Supercomputers Make a Comeback

Proving that rumors of their demise were greatly exaggerated, very-high-performance computers show promise as tools to do the heavy lifting for e-commerce applications in mainstream IT shops.

It was the early 1990s, and supercomputing was an industry in decline. Its biggest customers - U.S. defense and intelligence agencies - cut back sharply on purchases of the costly behemoths following the end of the Cold War.

Meanwhile, with the speed of commodity microprocessors doubling every 18 months, the performance advantage of the multimillion-dollar, custom-built machines became less and less compelling.

The end seemed finally to come, symbolically at least, in 1996, when supercomputer grand master Seymour Cray died following a car accident. Cray was foremost among a handful of computer geniuses who for decades had designed the world's fastest computers.

But while these events played out on center stage, behind the scenes, nondefense scientific and engineering applications of supercomputing grew as companies learned how to mimic the physical world in digits. The Boeing Co. in Seattle used supercomputers to design its 777 airplane - which has 3 million parts - without relying on physical mock-ups. It was the first plane ever developed that way.

Now, supercomputers are going into mainstream corporate information technology shops, where they are doing the heavy lifting required for such tasks as processing immense and unpredictable Web transaction volumes. In addition, users have discovered that esoteric scientific algorithms can be used to mine huge databases for sales patterns, detect credit-card fraud and measure the risk of complex investment portfolios.

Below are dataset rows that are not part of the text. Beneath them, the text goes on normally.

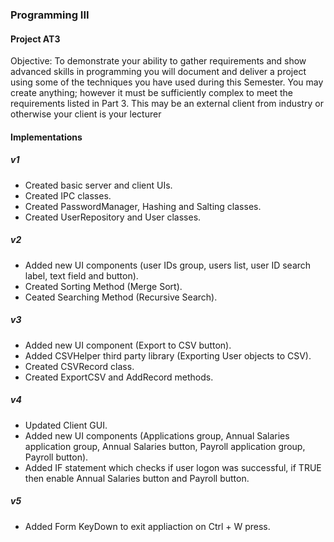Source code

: ### Programming III
#### Project AT3

Objective: To demonstrate your ability to gather requirements and show advanced skills in programming you will document and deliver a project using some of the techniques you have used during this Semester. You may create anything; however it must be sufficiently complex to meet the requirements listed in Part 3. This may be an external client from industry or otherwise your client is your lecturer

#### Implementations
##### v1
* Created basic server and client UIs.
* Created IPC classes.
* Created PasswordManager, Hashing and Salting classes.
* Created UserRepository and User classes.
##### v2
* Added new UI components (user IDs group, users list, user ID search label, text field and button).
* Created Sorting Method (Merge Sort).
* Ceated Searching Method (Recursive Search).
##### v3
* Added new UI component (Export to CSV button).
* Added CSVHelper third party library (Exporting User objects to CSV).
* Created CSVRecord class.
* Created ExportCSV and AddRecord methods.
##### v4
* Updated Client GUI.
* Added new UI components (Applications group, Annual Salaries application group, Annual Salaries button, Payroll application group, Payroll button). 
* Added IF statement which checks if user logon was successful, if TRUE then enable Annual Salaries button and Payroll button.
##### v5
* Added Form KeyDown to exit appliaction on Ctrl + W press.
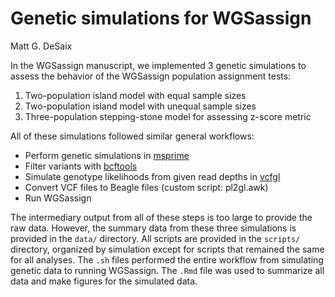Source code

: Genetic simulations for WGSassign
================
Matt G. DeSaix


In the WGSassign manuscript, we implemented 3 genetic simulations to assess the behavior of the WGSassign population assignment tests:

1.  Two-population island model with equal sample sizes
2.  Two-population island model with unequal sample sizes
3.  Three-population stepping-stone model for assessing z-score metric

All of these simulations followed similar general workflows:

* Perform genetic simulations in [msprime](https://tskit.dev/msprime/docs/stable/intro.html)
* Filter variants with [bcftools](https://samtools.github.io/bcftools/bcftools.html)
* Simulate genotype likelihoods from given read depths in [vcfgl](https://github.com/isinaltinkaya/vcfgl)
* Convert VCF files to Beagle files (custom script: pl2gl.awk)
* Run WGSassign

The intermediary output from all of these steps is too large to provide the raw data. However, the summary data from these three simulations is provided in the `data/` directory. All scripts are provided in the `scripts/` directory, organized by simulation except for scripts that remained the same for all analyses. The `.sh` files performed the entire workflow from simulating genetic data to running WGSassign. The `.Rmd` file was used to summarize all data and make figures for the simulated data.

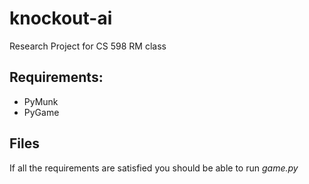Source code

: # knockout-ai
Research Project for CS 598 RM class

## Requirements:
- PyMunk
- PyGame

## Files
If all the requirements are satisfied you should be able to run _game.py_
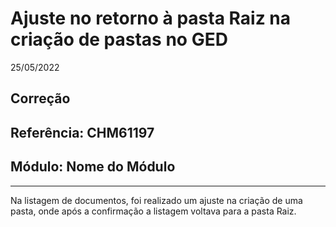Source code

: # Ajuste no retorno à pasta Raiz na criação de pastas no GED
25/05/2022
## Correção
## Referência: CHM61197
## Módulo: Nome do Módulo
***

Na listagem de documentos, foi realizado um ajuste na criação de uma pasta, onde após a confirmação a listagem voltava para a pasta Raiz.
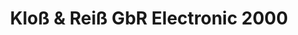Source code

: ---
title: "Kloß & Reiß GbR Electronic 2000"
url: /ilmenau/kloss-und-reiss-gbr-electronic-2000/
shop: Elektronik
---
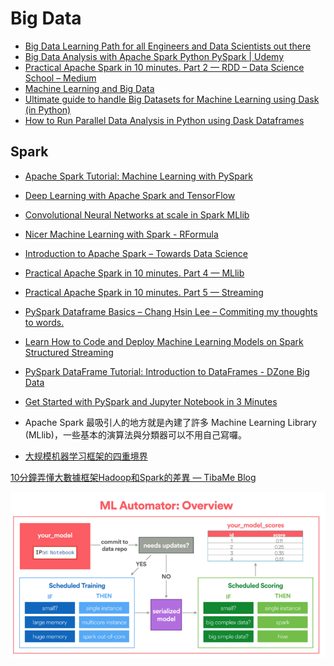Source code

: # Big Data



* [Big Data Learning Path for all Engineers and Data Scientists out there](https://www.analyticsvidhya.com/blog/2017/03/big-data-learning-path-for-all-engineers-and-data-scientists-out-there/)
* [Big Data Analysis with Apache Spark Python PySpark \| Udemy](https://www.udemy.com/machine-learning-and-bigdata-analysis-with-apache-spark-python-pyspark/)
* [Practical Apache Spark in 10 minutes. Part 2 — RDD – Data Science School – Medium](https://medium.com/data-science-school/practical-apache-spark-in-10-minutes-part-2-rdd-8e34c7663d6d)
* [Machine Learning and Big Data](http://www.kareemalkaseer.com/books/ml)
* [Ultimate guide to handle Big Datasets for Machine Learning using Dask \(in Python\)](https://www.analyticsvidhya.com/blog/2018/08/dask-big-datasets-machine_learning-python/)
* [How to Run Parallel Data Analysis in Python using Dask Dataframes](https://towardsdatascience.com/trying-out-dask-dataframes-in-python-for-fast-data-analysis-in-parallel-aa960c18a915)





## Spark

* [Apache Spark Tutorial: Machine Learning with PySpark](https://www.datacamp.com/community/tutorials/apache-spark-tutorial-machine-learning)
* [Deep Learning with Apache Spark and TensorFlow](https://databricks.com/blog/2016/01/25/deep-learning-with-apache-spark-and-tensorflow.html)
* [Convolutional Neural Networks at scale in Spark MLlib](https://www.slideshare.net/Hadoop_Summit/convolutional-neural-networks-at-scale-in-spark-mllib)
* [Nicer Machine Learning with Spark - RFormula](http://zwmiller.com/projects/spark_ml_example_part2.html)
* [Introduction to Apache Spark – Towards Data Science](https://towardsdatascience.com/introduction-to-apache-spark-81457568e416)
* [Practical Apache Spark in 10 minutes. Part 4 — MLlib](https://medium.com/data-science-school/practical-apache-spark-in-10-minutes-part-4-mllib-fca02fecf5b8)
* [Practical Apache Spark in 10 minutes. Part 5 — Streaming](https://medium.com/data-science-school/practical-apache-spark-in-10-minutes-part-5-streaming-b3b42dbeae63)
* [PySpark Dataframe Basics – Chang Hsin Lee – Commiting my thoughts to words.](https://changhsinlee.com/pyspark-dataframe-basics/)
* [Learn How to Code and Deploy Machine Learning Models on Spark Structured Streaming](https://towardsdatascience.com/learn-how-to-code-and-deploy-machine-learning-models-on-structured-streaming-868b4081d242)
* [PySpark DataFrame Tutorial: Introduction to DataFrames - DZone Big Data](https://dzone.com/articles/pyspark-dataframe-tutorial-introduction-to-datafra)





* [Get Started with PySpark and Jupyter Notebook in 3 Minutes](https://blog.sicara.com/get-started-pyspark-jupyter-guide-tutorial-ae2fe84f594f)
* Apache Spark 最吸引人的地方就是內建了許多 Machine Learning Library \(MLlib\)，一些基本的演算法與分類器可以不用自己寫囉。
* [大规模机器学习框架的四重境界](https://zhuanlan.zhihu.com/p/29968773)

[10分鐘弄懂大數據框架Hadoop和Spark的差異 — TibaMe Blog](http://blog.tibame.com/?p=1752)



![](.gitbook/assets/image%20%2810%29.png)

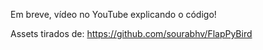 Em breve, vídeo no YouTube explicando o código!

Assets tirados de: https://github.com/sourabhv/FlapPyBird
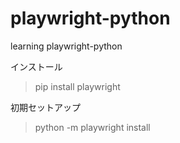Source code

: # playwright-python
learning playwright-python

インストール
> pip install playwright

初期セットアップ
> python -m playwright install
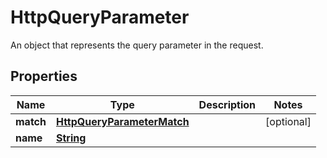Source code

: 

# HttpQueryParameter

An object that represents the query parameter in the request.

## Properties

| Name | Type | Description | Notes |
|------------ | ------------- | ------------- | -------------|
|**match** | [**HttpQueryParameterMatch**](HttpQueryParameterMatch.md) |  |  [optional] |
|**name** | [**String**](String.md) |  |  |



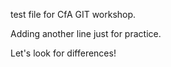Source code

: test file for CfA GIT workshop.

Adding another line just for practice.

Let's look for differences!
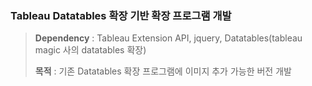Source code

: ### Tableau Datatables 확장 기반 확장 프로그램 개발
> **Dependency** : Tableau Extension API, jquery, Datatables(tableau magic 사의 datatables 확장)
> 
> **목적**  : 기존 Datatables 확장 프로그램에  이미지 추가 가능한 버전 개발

At Charles Schwab & Co., an IBM RS/6000 SP supercomputer with 2,000 processors does the Web serving and some of the back-end processing for all of the brokerage's e-commerce services. Connected by a high-speed switch, the processors can work together at more than a half-trillion operations per second. It's the 19th most powerful computer on the planet, according to a just-published list ofthe top 500 supercomputers (

The Schwab operating environment is one marked by high transaction volumes, unpredictable demand and the need to execute customer trades and update accounts almost instantly, says Adam Richards, a vice president at the San Francisco-based firm. As many as 95,000 users have been logged onto the Schwab site simultaneously, he says. "These computers were originally designed for large-scale, numerical calculations," Richards says, "but certain things they had to do - in order to make the calculations efficiently and ship results around - became very useful to us."

And Schwab will have to scale up the system even faster as customers move from simple online account inquiry to complex financial planning on Schwab systems. Things such as portfolio-risk assessments, which use simulations and complex mathematical calculations, will move from the hands of professional specialists into the hands of everyday Schwab customers, he says.

Infiltrating Corporate IT

Smaby Group Inc., an IT consultancy in Minneapolis, says "complex scalable computing" in commercial settings is growing at 21% per year. The market for these high-performance systems, costing from $100,000 into the millions, was $8.6 billion last year and will be $14.8 billion in 2002.

A decade ago, most supercomputers were at universities and government agencies. Now, more than half of the 500 fastest computers in the world are in corporations, says Jack Dongarra, a computer science professor and supercomputer expert at the University of Tennessee in Knoxville. Dongarra is one of the authors of the biannual top 500 supercomputers list (see chart).

According to Dongarra, supercomputers are growing in power faster than predicted by Moore's Law, which says that the speed of microprocessors will double every 18 months. That's partly because supercomputers are being built with more and more processors.Indeed, he says there are no longer any single-processor systems on his top 500 list.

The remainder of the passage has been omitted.